Aben Humeya também desconfiava de seus aliados turcos e africanos, a quem removeu de seu acampamento para a fronteira em Almeria e colocou sob o comando de seu primo, Diogo Lopéz, tambem conhecido como Abén Aboo.
 
Alguacil começou a jogar com as tensões que Fernando teria tido com o contingente turco de seu exército por algum tempo. Ele foi até os turcos e afirmou que "havia fornecido haxixe a Aben Humeya para que fosse dado aos capitães turcos para que fossem sedados e depois mortos naquela noite". Os turcos recusaram a oferta de rebelião direta contra o emir, explicando que o Império Otomano os havia enviado "não para se tornarem reis, mas para ajudar o rei dos mouros".

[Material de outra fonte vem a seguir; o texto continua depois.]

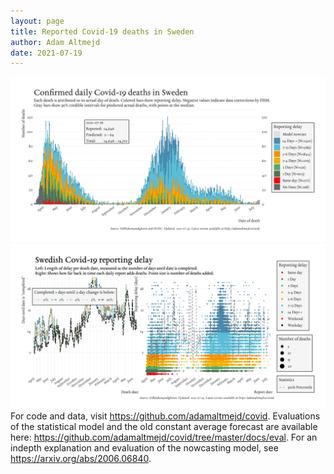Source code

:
 ```yaml
---
layout: page
title: Reported Covid-19 deaths in Sweden
author: Adam Altmejd
date: 2021-07-19
---
```


![Graph of Swedish Covid-19 deaths with reporting delay.](deaths_lag_sweden_2021-07-19.png "Swedish Covid-19 deaths.")
![Graph of Swedish Covid-19 reporting delay in daily deaths.](lag_trend_sweden_2021-07-19.png "Trend in Swedish Covid-19 mortality reporting delay.")
For code and data, visit <https://github.com/adamaltmejd/covid>.
Evaluations of the statistical model and the old constant average forecast are available here: <https://github.com/adamaltmejd/covid/tree/master/docs/eval>.
For an indepth explanation and evaluation of the nowcasting model, see <https://arxiv.org/abs/2006.06840>.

Os capitães sugeriram que o melhor caminho era, depois de obter a aprovação da base turca em Argel, colocar o poder nas mãos de um homem local de ascendência nobre em quem se pudesse confiar, alguém que serviria aos interesses dos muçulmanos e da causa além dos seu próprio. Então, em 20 de outubro de 1569, o “último emir omíada da Espanha’’, foi estrangulado até a morte em um golpe engendrado pelos especialistas militares turcos e seu primo Diego Lopéz foi proclamado chefe dos mouriscos sob o nome de Mulley Abdalla.
 
Diego Lopéz agora emir “Mulley Abdallah’’, continuou a guerra com determinação e coragem e obteve alguns triunfos notáveis, como a ocupação de Órgiva. Em maio de 1570 mandou assassinar Hernando El Habaqui, seu general, que havia iniciado negociações de paz com João de Áustria, o jovem irmão bastardo do rei, enviado para exterminar os mouriscos, e conseguiu estender a rebelião nas montanhas Ronda. Mas, no final daquele ano, após a dura campanha de verão e a expulsão de todos os mouriscos de Granada ordenada pelo rei Felipe II, a rebelião foi quase completamente sufocada. João de Austria, o bastardo de Carlos I, era implacável. Uma de suas grandes atrocidades foi o Massacre de Galera, em Fevereiro de 1570, onde toda a população mourisca da Vila de Galera, dentre eles, de 400 a 800 mulheres e crianças foram executados sob suas ordens a sangue frio.
 
Em 13 de março de 1571, Diego refugiou-se em uma caverna entre Bérchules e Mecina Bombarón, no coração da Alpujarra onde tentou resistir com apenas quatrocentos de seus homens, e foi assassinado por alguns deles, liderados por Gonzalo el Seniz, um famoso bandido que fez um trato com os cristãos, que lhes haviam prometido perdão caso matasse seu líder. Seu corpo foi levado para Granada, onde foi esquartejado e sua cabeça colocada em uma gaiola sobre o arco do portão do Rastro.
 
Após a morte de Mulley Abdallah, a rebelião não tinha mais líder, e o sonho de criar um último reino islãmico na Espanha acabou morrendo. Os mouriscos continuavam existindo, agora com leis mais draconianas que as anteriores a rebelião, e foram forçados pelo rei a se espalharem pelo reino, indo para o norte da Espanha, onde não conseguiram reunir forças o suficiente para qualquer levante futuro. Seu filho, Felipe III, cuja vida foi salva quando mais novo pelo médico mourisco Jerónimo Pachet, realizaria a ordem de expulssão final dos mouriscos e seus descendentes da Espanha, cripto-muçulmano ou não, em 9 de Fevereiro 1609, quando se viu uma migração forçada em massa destes para o Norte de África e Império Otomano. Porém, registros de populações mouriscas apontam que algumas familias cripto-islâmicas conseguiram viver escondidas no pais até tão longe quanto meados do século XVIII.